▶ **Material to process**
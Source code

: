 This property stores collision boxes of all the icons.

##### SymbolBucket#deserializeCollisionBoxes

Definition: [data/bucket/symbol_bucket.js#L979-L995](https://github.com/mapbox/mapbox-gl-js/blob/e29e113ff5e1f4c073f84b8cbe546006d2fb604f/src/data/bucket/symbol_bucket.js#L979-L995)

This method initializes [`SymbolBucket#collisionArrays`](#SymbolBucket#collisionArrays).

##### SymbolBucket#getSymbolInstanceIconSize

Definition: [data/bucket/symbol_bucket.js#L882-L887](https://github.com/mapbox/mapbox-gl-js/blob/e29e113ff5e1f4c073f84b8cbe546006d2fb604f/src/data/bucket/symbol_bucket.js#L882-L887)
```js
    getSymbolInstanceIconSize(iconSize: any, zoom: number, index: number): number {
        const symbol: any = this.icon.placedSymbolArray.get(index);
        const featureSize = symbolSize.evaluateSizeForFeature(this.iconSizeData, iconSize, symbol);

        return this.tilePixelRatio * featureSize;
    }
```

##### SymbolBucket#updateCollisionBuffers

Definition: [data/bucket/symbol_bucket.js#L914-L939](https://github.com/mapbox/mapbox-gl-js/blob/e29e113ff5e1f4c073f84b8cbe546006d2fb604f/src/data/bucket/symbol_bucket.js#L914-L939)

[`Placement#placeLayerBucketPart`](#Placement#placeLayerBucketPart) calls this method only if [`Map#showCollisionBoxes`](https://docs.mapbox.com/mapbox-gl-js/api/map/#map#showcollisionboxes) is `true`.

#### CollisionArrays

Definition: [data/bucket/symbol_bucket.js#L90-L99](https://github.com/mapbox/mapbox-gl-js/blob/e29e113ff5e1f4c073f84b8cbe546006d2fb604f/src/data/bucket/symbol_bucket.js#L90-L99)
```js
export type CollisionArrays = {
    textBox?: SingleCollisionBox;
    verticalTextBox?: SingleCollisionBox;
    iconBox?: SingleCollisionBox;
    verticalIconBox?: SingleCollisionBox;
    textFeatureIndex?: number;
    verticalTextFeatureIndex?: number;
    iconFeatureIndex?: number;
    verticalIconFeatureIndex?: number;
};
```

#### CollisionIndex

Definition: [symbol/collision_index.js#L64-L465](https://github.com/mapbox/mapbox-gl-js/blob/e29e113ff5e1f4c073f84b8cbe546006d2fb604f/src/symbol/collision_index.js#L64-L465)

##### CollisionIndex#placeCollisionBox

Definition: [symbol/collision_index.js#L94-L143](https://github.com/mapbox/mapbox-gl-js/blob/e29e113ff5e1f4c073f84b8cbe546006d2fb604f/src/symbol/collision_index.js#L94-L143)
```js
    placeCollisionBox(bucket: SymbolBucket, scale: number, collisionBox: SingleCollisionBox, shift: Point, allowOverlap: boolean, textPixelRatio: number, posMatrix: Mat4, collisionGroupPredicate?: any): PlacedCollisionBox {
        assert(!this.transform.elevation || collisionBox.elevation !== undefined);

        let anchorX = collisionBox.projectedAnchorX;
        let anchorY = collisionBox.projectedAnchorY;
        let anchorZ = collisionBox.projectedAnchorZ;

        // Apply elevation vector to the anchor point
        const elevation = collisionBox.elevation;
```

▶ **Aim of the task**
The whole block of data above should be printed again verbatim.

▶ **Answer box**
Source code

: This property stores collision boxes of all the icons.

##### SymbolBucket#deserializeCollisionBoxes

Definition: [data/bucket/symbol_bucket.js#L979-L995](https://github.com/mapbox/mapbox-gl-js/blob/e29e113ff5e1f4c073f84b8cbe546006d2fb604f/src/data/bucket/symbol_bucket.js#L979-L995)

This method initializes [`SymbolBucket#collisionArrays`](#SymbolBucket#collisionArrays).

##### SymbolBucket#getSymbolInstanceIconSize

Definition: [data/bucket/symbol_bucket.js#L882-L887](https://github.com/mapbox/mapbox-gl-js/blob/e29e113ff5e1f4c073f84b8cbe546006d2fb604f/src/data/bucket/symbol_bucket.js#L882-L887)
```js
    getSymbolInstanceIconSize(iconSize: any, zoom: number, index: number): number {
        const symbol: any = this.icon.placedSymbolArray.get(index);
        const featureSize = symbolSize.evaluateSizeForFeature(this.iconSizeData, iconSize, symbol);

        return this.tilePixelRatio * featureSize;
    }
```

##### SymbolBucket#updateCollisionBuffers

Definition: [data/bucket/symbol_bucket.js#L914-L939](https://github.com/mapbox/mapbox-gl-js/blob/e29e113ff5e1f4c073f84b8cbe546006d2fb604f/src/data/bucket/symbol_bucket.js#L914-L939)

[`Placement#placeLayerBucketPart`](#Placement#placeLayerBucketPart) calls this method only if [`Map#showCollisionBoxes`](https://docs.mapbox.com/mapbox-gl-js/api/map/#map#showcollisionboxes) is `true`.

#### CollisionArrays

Definition: [data/bucket/symbol_bucket.js#L90-L99](https://github.com/mapbox/mapbox-gl-js/blob/e29e113ff5e1f4c073f84b8cbe546006d2fb604f/src/data/bucket/symbol_bucket.js#L90-L99)
```js
export type CollisionArrays = {
    textBox?: SingleCollisionBox;
    verticalTextBox?: SingleCollisionBox;
    iconBox?: SingleCollisionBox;
    verticalIconBox?: SingleCollisionBox;
    textFeatureIndex?: number;
    verticalTextFeatureIndex?: number;
    iconFeatureIndex?: number;
    verticalIconFeatureIndex?: number;
};
```

#### CollisionIndex

Definition: [symbol/collision_index.js#L64-L465](https://github.com/mapbox/mapbox-gl-js/blob/e29e113ff5e1f4c073f84b8cbe546006d2fb604f/src/symbol/collision_index.js#L64-L465)

##### CollisionIndex#placeCollisionBox

Definition: [symbol/collision_index.js#L94-L143](https://github.com/mapbox/mapbox-gl-js/blob/e29e113ff5e1f4c073f84b8cbe546006d2fb604f/src/symbol/collision_index.js#L94-L143)
```js
    placeCollisionBox(bucket: SymbolBucket, scale: number, collisionBox: SingleCollisionBox, shift: Point, allowOverlap: boolean, textPixelRatio: number, posMatrix: Mat4, collisionGroupPredicate?: any): PlacedCollisionBox {
        assert(!this.transform.elevation || collisionBox.elevation !== undefined);

        let anchorX = collisionBox.projectedAnchorX;
        let anchorY = collisionBox.projectedAnchorY;
        let anchorZ = collisionBox.projectedAnchorZ;

        // Apply elevation vector to the anchor point
        const elevation = collisionBox.elevation;
```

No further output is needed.